REQUIRED ACTION: Copy every line in the records below that contains the word "example".

LISTED RECORDS:
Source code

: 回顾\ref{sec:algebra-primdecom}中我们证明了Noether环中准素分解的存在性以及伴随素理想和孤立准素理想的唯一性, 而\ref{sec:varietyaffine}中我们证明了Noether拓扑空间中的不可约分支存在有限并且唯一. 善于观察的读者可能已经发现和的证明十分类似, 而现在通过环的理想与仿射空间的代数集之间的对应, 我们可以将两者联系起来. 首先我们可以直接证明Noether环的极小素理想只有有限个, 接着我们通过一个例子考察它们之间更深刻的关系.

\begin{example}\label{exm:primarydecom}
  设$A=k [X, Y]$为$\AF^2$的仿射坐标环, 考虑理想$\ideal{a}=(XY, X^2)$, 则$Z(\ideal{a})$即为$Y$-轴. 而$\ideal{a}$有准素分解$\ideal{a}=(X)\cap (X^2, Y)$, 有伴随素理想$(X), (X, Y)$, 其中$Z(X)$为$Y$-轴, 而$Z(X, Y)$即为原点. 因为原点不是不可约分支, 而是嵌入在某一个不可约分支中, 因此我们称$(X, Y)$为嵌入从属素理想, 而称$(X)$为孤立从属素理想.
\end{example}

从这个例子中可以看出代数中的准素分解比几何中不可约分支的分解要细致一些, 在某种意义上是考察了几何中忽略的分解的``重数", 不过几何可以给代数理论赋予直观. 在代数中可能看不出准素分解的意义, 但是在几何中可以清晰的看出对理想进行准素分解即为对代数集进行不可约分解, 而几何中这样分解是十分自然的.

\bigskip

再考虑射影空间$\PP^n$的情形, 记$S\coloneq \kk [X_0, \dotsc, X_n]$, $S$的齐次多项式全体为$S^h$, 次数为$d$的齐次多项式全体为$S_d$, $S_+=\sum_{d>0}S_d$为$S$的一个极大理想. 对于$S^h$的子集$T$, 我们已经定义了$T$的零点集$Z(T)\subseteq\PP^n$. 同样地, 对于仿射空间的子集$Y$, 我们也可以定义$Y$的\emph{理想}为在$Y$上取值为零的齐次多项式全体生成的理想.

EXERCISE RESPONSE:
\begin{example}\label{exm:primarydecom}
\end{example}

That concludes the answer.